The main objective of any restaurant owner is exceptional customer service. According to a recent survey, 95% of customers feel that great customer service is a major factor in choosing a restaurant. Upselling and cross-selling are two techniques that double as ways to provide exemplary customer service and increase restaurant profits.

Though upselling and cross-selling both encourage an increase in purchasing behavior, they require slightly different techniques. Upselling involves the employee selling additional items or “add-ons” to increase the price of a particular selection. For example, a customer orders a basic cheeseburger that comes with minimal toppings; however, additional specialty toppings such as avocado, bacon, or coleslaw can be added for additional cost. Upselling in this case would involve the server asking if the premium extras were wanted, to make that cheeseburger sell at a higher profit margin. Cross-selling in this situation, would encourage the purchase of “extras” to go along with and compliment the customer purchase. This could include upselling some fries or a quality beer instead of a water to go along with the burger.

 To help boost sales and improve guest experiences, here are four ways to effectively upsell and cross-sell to build relationships and increase profit.

Teach Sales (and Social) Skills

Employee are the face to your business; and armed with the proper tools will make them the best asset. Employees should be trained across all spectrums of serving. This should include menu knowledge, selling techniques and social skills. These skills will allow them the opportunity to connect with customers and provide them truly individualized service – without sounding pushy. Training employees on a regular and ongoing basis is essential. The most important skill from training should include how to naturally provide specific product recommendations in a way that is transparent and casual.

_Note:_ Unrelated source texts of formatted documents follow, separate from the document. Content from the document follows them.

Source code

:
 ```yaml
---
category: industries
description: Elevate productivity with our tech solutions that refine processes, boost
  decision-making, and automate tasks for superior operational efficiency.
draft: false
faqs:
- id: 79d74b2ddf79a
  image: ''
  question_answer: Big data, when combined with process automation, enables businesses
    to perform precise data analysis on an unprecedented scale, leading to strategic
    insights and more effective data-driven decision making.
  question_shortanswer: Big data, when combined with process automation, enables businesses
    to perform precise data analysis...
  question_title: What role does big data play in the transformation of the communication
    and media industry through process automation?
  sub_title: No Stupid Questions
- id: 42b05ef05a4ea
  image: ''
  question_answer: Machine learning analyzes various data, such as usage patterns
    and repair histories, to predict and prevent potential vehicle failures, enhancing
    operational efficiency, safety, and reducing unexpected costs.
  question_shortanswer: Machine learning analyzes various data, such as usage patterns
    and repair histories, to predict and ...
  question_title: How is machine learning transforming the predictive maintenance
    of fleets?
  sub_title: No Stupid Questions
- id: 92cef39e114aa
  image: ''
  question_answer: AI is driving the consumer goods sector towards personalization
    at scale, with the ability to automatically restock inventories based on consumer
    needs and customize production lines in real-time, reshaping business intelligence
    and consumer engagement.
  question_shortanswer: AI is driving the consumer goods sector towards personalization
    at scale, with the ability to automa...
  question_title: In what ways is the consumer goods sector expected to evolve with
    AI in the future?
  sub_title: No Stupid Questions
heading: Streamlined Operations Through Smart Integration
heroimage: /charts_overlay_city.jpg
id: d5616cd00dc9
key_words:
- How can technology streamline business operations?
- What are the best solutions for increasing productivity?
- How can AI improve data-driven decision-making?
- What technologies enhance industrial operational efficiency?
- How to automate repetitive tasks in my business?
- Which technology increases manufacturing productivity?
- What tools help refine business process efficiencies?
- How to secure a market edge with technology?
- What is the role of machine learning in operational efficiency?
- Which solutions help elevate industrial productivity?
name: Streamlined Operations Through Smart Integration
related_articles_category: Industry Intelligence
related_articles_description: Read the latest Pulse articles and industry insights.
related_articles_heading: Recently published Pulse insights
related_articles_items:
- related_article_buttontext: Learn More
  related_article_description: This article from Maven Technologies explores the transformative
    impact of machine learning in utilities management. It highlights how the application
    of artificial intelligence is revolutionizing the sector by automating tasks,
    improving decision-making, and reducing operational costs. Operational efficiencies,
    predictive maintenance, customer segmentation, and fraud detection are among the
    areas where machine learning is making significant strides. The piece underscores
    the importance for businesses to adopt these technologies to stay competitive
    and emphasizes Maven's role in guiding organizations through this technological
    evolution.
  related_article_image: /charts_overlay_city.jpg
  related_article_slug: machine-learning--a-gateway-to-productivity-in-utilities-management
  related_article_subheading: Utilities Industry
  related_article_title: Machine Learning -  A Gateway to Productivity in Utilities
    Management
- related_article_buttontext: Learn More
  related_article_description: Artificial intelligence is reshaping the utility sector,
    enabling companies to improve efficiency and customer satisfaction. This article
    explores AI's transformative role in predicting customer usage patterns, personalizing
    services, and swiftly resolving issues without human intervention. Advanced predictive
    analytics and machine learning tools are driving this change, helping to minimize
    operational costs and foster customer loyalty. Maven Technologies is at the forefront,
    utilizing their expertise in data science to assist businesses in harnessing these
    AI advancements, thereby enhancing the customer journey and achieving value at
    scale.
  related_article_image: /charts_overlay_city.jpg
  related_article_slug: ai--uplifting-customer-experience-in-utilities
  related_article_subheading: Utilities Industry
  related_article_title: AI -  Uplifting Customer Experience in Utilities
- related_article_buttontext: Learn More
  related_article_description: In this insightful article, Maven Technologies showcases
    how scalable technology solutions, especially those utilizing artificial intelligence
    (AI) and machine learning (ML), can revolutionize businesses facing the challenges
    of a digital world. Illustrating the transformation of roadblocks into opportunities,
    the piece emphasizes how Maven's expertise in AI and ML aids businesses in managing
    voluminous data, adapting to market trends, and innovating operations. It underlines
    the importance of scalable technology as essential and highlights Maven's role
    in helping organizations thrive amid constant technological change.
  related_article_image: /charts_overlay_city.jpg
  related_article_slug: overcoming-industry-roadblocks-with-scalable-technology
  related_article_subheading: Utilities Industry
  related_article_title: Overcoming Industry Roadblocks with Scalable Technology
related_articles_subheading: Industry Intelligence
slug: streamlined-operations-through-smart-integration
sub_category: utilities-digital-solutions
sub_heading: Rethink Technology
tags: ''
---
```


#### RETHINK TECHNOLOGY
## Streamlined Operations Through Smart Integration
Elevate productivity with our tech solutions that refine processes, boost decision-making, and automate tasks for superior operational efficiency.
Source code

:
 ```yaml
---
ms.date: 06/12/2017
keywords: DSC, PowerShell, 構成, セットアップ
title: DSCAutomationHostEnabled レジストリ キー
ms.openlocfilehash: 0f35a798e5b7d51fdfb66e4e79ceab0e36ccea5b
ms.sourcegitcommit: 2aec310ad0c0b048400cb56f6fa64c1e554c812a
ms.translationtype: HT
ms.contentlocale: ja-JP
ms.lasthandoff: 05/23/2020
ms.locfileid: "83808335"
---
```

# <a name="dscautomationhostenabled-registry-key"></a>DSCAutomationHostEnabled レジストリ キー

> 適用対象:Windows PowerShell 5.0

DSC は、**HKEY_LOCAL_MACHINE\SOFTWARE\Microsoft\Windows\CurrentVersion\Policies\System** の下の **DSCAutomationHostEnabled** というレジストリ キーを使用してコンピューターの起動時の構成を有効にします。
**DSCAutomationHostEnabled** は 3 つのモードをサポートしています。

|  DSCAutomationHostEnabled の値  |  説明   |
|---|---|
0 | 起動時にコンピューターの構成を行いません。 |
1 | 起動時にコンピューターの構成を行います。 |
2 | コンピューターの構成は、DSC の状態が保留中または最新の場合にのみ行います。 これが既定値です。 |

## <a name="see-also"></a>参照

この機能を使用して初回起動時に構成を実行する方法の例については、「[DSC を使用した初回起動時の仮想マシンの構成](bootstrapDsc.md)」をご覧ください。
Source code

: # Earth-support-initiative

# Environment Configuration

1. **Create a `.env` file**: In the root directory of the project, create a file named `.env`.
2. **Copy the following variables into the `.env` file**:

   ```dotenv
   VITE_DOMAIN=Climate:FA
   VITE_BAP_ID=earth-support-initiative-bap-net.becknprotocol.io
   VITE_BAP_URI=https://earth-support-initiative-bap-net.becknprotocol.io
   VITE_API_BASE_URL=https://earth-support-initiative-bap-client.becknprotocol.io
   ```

Employee training should also consider social skills, cues, and body language. For example, a couple on a date may be more likely to buy into the upsell vs a table of execs in a lunch meeting. Teaching these social skills, along with ongoing menu training, selling high-profit margin items, and complementary products, can help nurture relationships with customers. It can be used with technology and analytics to help subtly personalize additional suggestions in a way that ultimately creates higher profit margins.

Counteract Customer Menu Hacks

Restaurant employees must also consider that “menu hacks” are a “thing.” What this means is that your amazing customers are always looking for a deal. At the same time, they value quality and trust that you will bring that to them at an affordable price. One way for servers and waitstaff to continue to maximize profits and work on upselling and cross-selling is to personalize high profit items. In this way, focusing on a higher profit item will still increase sales; but it will also satisfy the customer’s wish of good value and experience.

For example, maybe a couple wants to split a steak entree. In this scenario, the server can personalize their choice by recommending a higher profit steak. Say they were going to split a 12 oz sirloin and two sides; but the server suggests the 12oz rib eye with one side and an appy instead. In this case, the profit margin is higher, but the guests’ experiences are still personalized.

By keeping in mind what they were going to originally choose demonstrates an effort to get to know the customer. This adds value to their experience while validating their choice to “hack” the menu.

Sell the Value

Be clear about the value that you are providing to your customers. There are several ways to integrate selling value with upselling and cross-selling. One way is demonstrate this value is to leverage off previous praise or testimonials from past guests. This doesn’t mean you should only sell the things that previous guests have liked. Rather its about recommending something that previous diners, who are similar to your current guests, enjoyed. A great cross-selling technique would be recommending guests share popular dishes or offering a tasting menu for new guests.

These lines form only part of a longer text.